[Data extracted from a collection]
>>

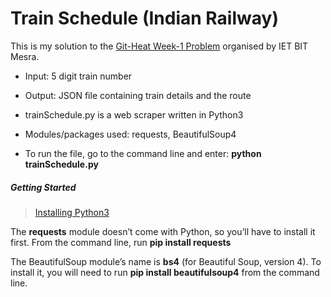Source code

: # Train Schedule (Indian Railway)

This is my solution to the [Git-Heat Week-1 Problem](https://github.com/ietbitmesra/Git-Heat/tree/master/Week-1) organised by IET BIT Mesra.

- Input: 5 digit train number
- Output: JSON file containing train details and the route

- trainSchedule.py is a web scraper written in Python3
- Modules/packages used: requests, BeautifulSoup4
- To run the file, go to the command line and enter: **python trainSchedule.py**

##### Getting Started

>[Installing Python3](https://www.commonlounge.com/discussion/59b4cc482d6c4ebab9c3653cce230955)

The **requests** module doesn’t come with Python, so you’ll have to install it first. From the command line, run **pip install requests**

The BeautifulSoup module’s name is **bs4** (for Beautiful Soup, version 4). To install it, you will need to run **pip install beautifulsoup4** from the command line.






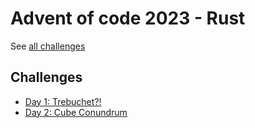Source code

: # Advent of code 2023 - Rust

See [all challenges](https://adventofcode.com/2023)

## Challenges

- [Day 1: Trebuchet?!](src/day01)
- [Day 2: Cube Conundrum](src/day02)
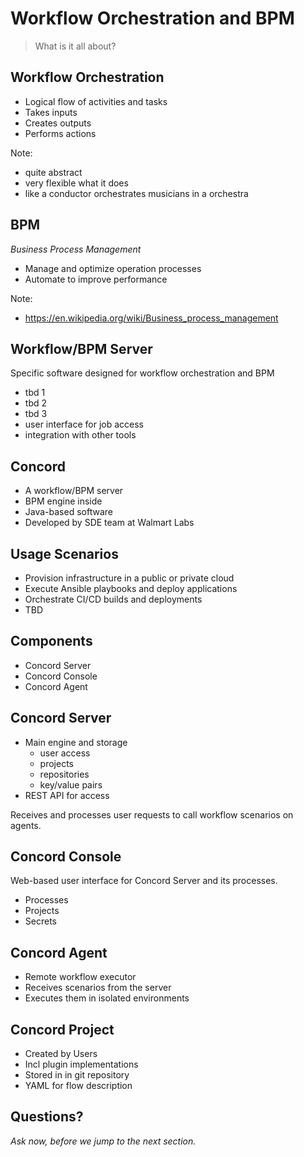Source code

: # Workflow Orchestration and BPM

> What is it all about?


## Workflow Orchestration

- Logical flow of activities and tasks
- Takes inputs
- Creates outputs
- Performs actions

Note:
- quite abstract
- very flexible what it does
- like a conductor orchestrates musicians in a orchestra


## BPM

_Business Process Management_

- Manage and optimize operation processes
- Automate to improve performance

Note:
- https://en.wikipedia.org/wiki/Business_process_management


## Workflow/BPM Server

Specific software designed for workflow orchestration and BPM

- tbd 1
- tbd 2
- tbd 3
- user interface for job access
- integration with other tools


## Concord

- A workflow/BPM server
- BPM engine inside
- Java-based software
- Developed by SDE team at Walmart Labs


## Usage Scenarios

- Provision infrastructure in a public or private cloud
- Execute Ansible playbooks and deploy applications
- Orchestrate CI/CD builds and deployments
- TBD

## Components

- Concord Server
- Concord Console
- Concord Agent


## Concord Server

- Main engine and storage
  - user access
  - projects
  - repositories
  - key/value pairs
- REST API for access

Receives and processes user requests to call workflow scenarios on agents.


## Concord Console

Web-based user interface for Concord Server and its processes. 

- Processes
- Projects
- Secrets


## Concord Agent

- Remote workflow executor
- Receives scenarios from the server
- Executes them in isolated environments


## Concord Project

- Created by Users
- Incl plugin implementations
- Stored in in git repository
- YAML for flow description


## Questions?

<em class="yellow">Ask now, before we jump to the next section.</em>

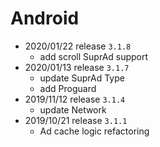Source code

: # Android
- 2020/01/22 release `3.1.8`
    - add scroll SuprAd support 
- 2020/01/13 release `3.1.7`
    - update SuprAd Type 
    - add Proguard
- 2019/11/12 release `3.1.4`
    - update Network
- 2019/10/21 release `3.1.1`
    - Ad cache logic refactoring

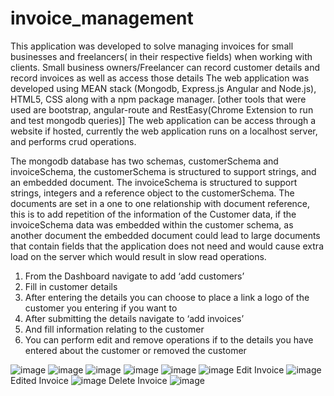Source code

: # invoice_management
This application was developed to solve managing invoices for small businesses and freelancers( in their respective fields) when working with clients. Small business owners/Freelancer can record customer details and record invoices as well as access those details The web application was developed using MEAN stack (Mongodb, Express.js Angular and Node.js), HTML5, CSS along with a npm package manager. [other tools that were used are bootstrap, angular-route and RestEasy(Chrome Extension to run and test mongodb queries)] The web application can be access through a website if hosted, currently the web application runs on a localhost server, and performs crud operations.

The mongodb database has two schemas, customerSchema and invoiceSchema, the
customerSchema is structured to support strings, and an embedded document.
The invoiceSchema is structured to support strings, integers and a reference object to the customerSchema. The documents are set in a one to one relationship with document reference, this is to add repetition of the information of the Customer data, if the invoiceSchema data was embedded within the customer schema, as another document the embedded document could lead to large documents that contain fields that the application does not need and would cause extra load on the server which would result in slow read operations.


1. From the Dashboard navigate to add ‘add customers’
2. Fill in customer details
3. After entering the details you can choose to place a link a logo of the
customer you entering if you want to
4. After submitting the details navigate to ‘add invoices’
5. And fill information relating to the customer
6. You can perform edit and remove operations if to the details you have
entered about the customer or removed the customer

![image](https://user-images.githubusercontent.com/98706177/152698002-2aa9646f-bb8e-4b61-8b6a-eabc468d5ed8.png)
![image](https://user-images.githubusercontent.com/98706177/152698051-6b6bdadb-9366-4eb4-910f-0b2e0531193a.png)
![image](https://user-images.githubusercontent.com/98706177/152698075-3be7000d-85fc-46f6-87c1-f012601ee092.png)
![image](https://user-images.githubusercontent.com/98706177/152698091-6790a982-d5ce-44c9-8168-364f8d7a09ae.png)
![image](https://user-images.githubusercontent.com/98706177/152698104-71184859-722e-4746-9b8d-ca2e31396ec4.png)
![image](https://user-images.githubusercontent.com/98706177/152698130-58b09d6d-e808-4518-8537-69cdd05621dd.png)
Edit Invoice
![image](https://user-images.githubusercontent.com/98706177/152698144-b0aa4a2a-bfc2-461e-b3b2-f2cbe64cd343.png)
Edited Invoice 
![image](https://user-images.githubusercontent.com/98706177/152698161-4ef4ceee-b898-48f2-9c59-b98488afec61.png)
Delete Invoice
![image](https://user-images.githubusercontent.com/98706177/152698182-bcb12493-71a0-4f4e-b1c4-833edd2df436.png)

<<

■ **WHAT THIS TASK INVOLVES**: All of the entries above are to be written out exactly, with no pictures.

■ **ANSWER TO THIS PROBLEM**:
Source code

: # Train Schedule (Indian Railway)

This is my solution to the [Git-Heat Week-1 Problem](https://github.com/ietbitmesra/Git-Heat/tree/master/Week-1) organised by IET BIT Mesra.

- Input: 5 digit train number
- Output: JSON file containing train details and the route

- trainSchedule.py is a web scraper written in Python3
- Modules/packages used: requests, BeautifulSoup4
- To run the file, go to the command line and enter: **python trainSchedule.py**

##### Getting Started

>[Installing Python3](https://www.commonlounge.com/discussion/59b4cc482d6c4ebab9c3653cce230955)

The **requests** module doesn’t come with Python, so you’ll have to install it first. From the command line, run **pip install requests**

The BeautifulSoup module’s name is **bs4** (for Beautiful Soup, version 4). To install it, you will need to run **pip install beautifulsoup4** from the command line.






Source code

: # Advent of code 2023 - Rust

See [all challenges](https://adventofcode.com/2023)

## Challenges

- [Day 1: Trebuchet?!](src/day01)
- [Day 2: Cube Conundrum](src/day02)
Source code

: # Workflow Orchestration and BPM

> What is it all about?


## Workflow Orchestration

- Logical flow of activities and tasks
- Takes inputs
- Creates outputs
- Performs actions

Note:
- quite abstract
- very flexible what it does
- like a conductor orchestrates musicians in a orchestra


## BPM

_Business Process Management_

- Manage and optimize operation processes
- Automate to improve performance

Note:
- https://en.wikipedia.org/wiki/Business_process_management


## Workflow/BPM Server

Specific software designed for workflow orchestration and BPM

- tbd 1
- tbd 2
- tbd 3
- user interface for job access
- integration with other tools


## Concord

- A workflow/BPM server
- BPM engine inside
- Java-based software
- Developed by SDE team at Walmart Labs


## Usage Scenarios

- Provision infrastructure in a public or private cloud
- Execute Ansible playbooks and deploy applications
- Orchestrate CI/CD builds and deployments
- TBD

## Components

- Concord Server
- Concord Console
- Concord Agent


## Concord Server

- Main engine and storage
  - user access
  - projects
  - repositories
  - key/value pairs
- REST API for access

Receives and processes user requests to call workflow scenarios on agents.


## Concord Console

Web-based user interface for Concord Server and its processes. 

- Processes
- Projects
- Secrets


## Concord Agent

- Remote workflow executor
- Receives scenarios from the server
- Executes them in isolated environments


## Concord Project

- Created by Users
- Incl plugin implementations
- Stored in in git repository
- YAML for flow description


## Questions?

<em class="yellow">Ask now, before we jump to the next section.</em>

Source code

: # Android
- 2020/01/22 release `3.1.8`
    - add scroll SuprAd support 
- 2020/01/13 release `3.1.7`
    - update SuprAd Type 
    - add Proguard
- 2019/11/12 release `3.1.4`
    - update Network
- 2019/10/21 release `3.1.1`
    - Ad cache logic refactoring

Source code

: # invoice_management
This application was developed to solve managing invoices for small businesses and freelancers( in their respective fields) when working with clients. Small business owners/Freelancer can record customer details and record invoices as well as access those details The web application was developed using MEAN stack (Mongodb, Express.js Angular and Node.js), HTML5, CSS along with a npm package manager. [other tools that were used are bootstrap, angular-route and RestEasy(Chrome Extension to run and test mongodb queries)] The web application can be access through a website if hosted, currently the web application runs on a localhost server, and performs crud operations.

The mongodb database has two schemas, customerSchema and invoiceSchema, the
customerSchema is structured to support strings, and an embedded document.
The invoiceSchema is structured to support strings, integers and a reference object to the customerSchema. The documents are set in a one to one relationship with document reference, this is to add repetition of the information of the Customer data, if the invoiceSchema data was embedded within the customer schema, as another document the embedded document could lead to large documents that contain fields that the application does not need and would cause extra load on the server which would result in slow read operations.


1. From the Dashboard navigate to add ‘add customers’
2. Fill in customer details
3. After entering the details you can choose to place a link a logo of the
customer you entering if you want to
4. After submitting the details navigate to ‘add invoices’
5. And fill information relating to the customer
6. You can perform edit and remove operations if to the details you have
entered about the customer or removed the customer

![image](https://user-images.githubusercontent.com/98706177/152698002-2aa9646f-bb8e-4b61-8b6a-eabc468d5ed8.png)
![image](https://user-images.githubusercontent.com/98706177/152698051-6b6bdadb-9366-4eb4-910f-0b2e0531193a.png)
![image](https://user-images.githubusercontent.com/98706177/152698075-3be7000d-85fc-46f6-87c1-f012601ee092.png)
![image](https://user-images.githubusercontent.com/98706177/152698091-6790a982-d5ce-44c9-8168-364f8d7a09ae.png)
![image](https://user-images.githubusercontent.com/98706177/152698104-71184859-722e-4746-9b8d-ca2e31396ec4.png)
![image](https://user-images.githubusercontent.com/98706177/152698130-58b09d6d-e808-4518-8537-69cdd05621dd.png)
Edit Invoice
![image](https://user-images.githubusercontent.com/98706177/152698144-b0aa4a2a-bfc2-461e-b3b2-f2cbe64cd343.png)
Edited Invoice 
![image](https://user-images.githubusercontent.com/98706177/152698161-4ef4ceee-b898-48f2-9c59-b98488afec61.png)
Delete Invoice
![image](https://user-images.githubusercontent.com/98706177/152698182-bcb12493-71a0-4f4e-b1c4-833edd2df436.png)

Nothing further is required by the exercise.